### Problem description
Once you have checked the records that follow, state how many of their lines hold "length", giving the number only.

--*--

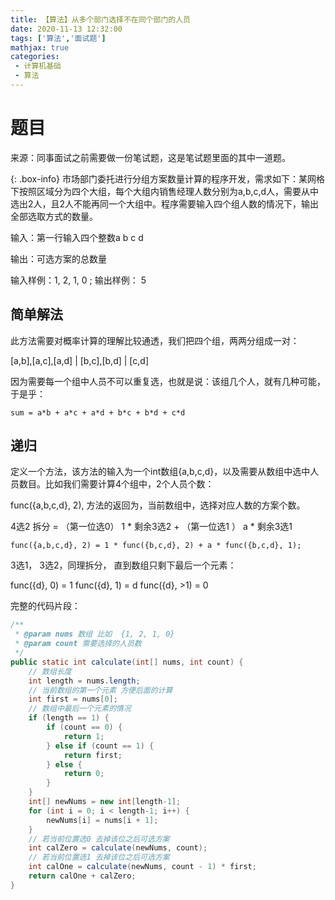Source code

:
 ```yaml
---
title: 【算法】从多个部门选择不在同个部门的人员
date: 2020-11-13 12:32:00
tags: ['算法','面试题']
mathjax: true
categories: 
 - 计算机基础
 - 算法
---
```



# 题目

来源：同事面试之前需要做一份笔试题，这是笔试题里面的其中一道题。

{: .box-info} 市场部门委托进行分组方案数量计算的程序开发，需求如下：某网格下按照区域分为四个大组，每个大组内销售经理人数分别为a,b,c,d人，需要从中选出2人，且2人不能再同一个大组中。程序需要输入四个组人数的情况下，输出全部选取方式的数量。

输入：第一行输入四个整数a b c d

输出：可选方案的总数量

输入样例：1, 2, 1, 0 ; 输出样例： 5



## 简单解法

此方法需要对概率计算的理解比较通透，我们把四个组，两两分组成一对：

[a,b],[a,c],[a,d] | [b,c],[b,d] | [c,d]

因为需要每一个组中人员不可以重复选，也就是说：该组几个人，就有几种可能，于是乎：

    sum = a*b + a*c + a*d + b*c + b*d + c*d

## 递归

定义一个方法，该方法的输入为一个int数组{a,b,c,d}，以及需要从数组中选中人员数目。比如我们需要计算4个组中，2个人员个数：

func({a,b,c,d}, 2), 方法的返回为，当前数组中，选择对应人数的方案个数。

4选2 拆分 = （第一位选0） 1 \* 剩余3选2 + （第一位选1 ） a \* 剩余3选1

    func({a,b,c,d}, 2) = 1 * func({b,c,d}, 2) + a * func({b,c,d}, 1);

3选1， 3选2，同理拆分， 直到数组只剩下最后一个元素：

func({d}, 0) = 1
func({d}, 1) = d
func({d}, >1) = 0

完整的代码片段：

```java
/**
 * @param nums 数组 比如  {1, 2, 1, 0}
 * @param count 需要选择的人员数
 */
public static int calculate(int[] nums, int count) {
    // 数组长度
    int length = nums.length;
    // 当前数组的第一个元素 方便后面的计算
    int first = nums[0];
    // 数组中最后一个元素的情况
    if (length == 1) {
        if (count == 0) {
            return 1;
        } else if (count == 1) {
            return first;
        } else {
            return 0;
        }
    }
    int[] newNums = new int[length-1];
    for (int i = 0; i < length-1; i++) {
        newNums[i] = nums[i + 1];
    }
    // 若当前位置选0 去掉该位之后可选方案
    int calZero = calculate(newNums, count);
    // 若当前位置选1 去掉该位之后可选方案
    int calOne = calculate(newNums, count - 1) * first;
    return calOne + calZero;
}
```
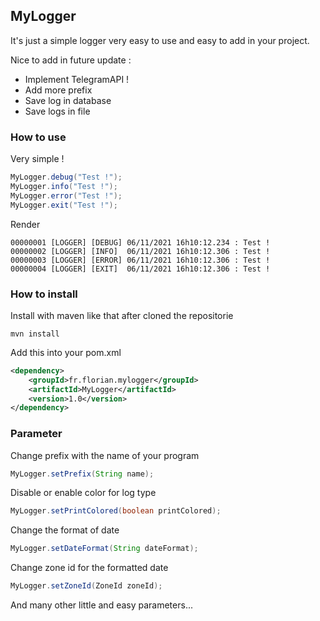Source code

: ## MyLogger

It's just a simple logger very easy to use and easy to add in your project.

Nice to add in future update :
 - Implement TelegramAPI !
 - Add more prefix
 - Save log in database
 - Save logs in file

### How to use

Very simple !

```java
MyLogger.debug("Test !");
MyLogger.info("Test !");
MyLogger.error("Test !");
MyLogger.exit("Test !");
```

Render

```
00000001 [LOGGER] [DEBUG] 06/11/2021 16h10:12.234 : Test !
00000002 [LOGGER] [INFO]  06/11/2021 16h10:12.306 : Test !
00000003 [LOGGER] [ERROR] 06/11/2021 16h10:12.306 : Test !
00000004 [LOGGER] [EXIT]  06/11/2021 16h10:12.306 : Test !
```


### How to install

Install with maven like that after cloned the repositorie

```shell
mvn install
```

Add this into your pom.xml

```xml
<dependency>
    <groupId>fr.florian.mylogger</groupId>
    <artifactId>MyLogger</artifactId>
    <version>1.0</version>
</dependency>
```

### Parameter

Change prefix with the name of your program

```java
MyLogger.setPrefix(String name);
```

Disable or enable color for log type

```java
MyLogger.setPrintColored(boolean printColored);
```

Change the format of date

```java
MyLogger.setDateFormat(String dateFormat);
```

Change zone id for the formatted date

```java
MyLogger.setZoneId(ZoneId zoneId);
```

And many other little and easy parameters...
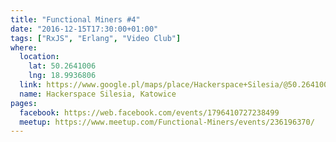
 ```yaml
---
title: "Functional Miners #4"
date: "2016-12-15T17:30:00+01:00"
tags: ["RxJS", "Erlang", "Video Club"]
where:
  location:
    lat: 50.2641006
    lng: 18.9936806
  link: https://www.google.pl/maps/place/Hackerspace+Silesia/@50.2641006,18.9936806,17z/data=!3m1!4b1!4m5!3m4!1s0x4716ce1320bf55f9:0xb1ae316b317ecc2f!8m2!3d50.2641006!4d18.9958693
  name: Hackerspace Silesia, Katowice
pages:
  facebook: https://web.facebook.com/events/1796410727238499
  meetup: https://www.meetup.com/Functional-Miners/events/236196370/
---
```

--*--

### Exercise answer
4